### WHAT TO PRODUCE
Once the line containing "## Interactive Demonstrations" is found, retype it and each line after it through the last entry below, word for word, and nothing else.

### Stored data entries

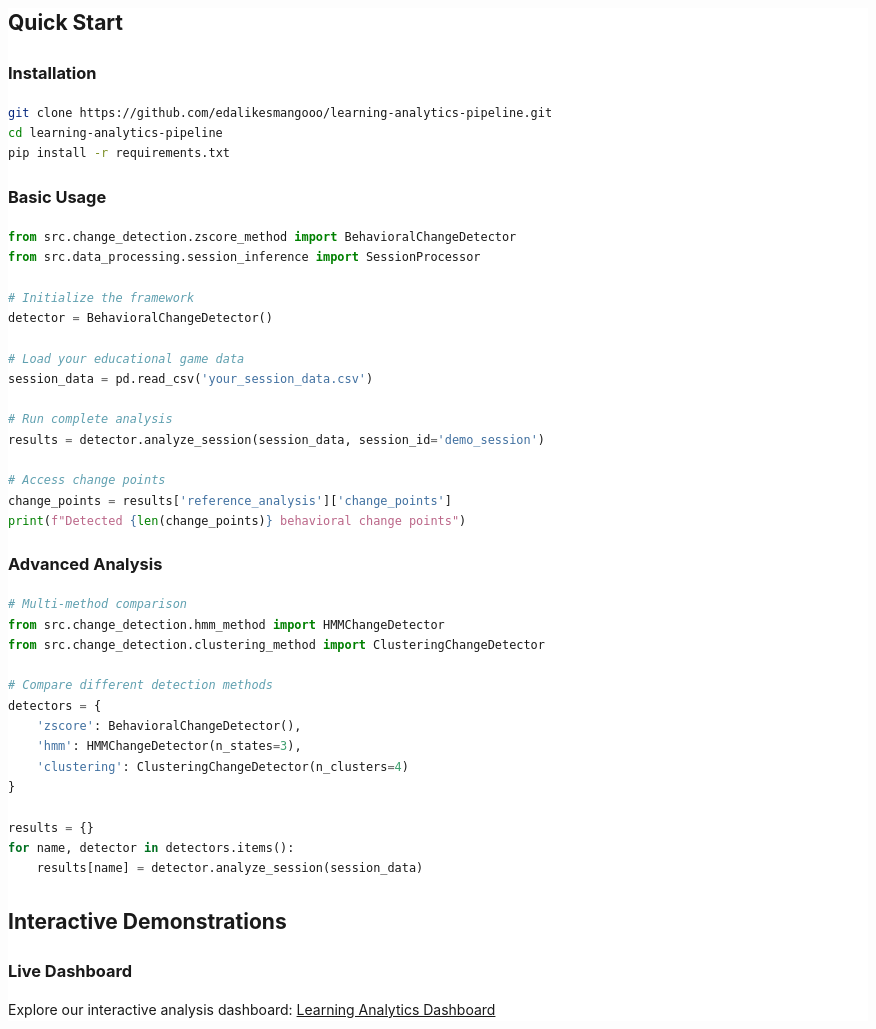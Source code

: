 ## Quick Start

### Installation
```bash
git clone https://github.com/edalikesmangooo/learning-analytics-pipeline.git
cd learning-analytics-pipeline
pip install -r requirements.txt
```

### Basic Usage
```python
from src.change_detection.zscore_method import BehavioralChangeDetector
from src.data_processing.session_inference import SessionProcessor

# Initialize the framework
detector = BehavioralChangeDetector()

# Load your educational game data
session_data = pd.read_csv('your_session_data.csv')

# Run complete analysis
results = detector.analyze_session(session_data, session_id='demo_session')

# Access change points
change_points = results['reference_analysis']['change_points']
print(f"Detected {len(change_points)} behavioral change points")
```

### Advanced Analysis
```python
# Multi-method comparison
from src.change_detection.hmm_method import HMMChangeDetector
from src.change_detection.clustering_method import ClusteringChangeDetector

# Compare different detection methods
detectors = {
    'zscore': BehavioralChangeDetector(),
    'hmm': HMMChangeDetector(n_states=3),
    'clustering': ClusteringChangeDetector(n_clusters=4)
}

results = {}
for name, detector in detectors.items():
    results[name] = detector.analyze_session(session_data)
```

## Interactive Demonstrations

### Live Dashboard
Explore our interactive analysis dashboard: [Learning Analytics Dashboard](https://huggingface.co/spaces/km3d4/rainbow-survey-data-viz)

### FINAL ANSWER
## Interactive Demonstrations

### Live Dashboard
Explore our interactive analysis dashboard: [Learning Analytics Dashboard](https://huggingface.co/spaces/km3d4/rainbow-survey-data-viz)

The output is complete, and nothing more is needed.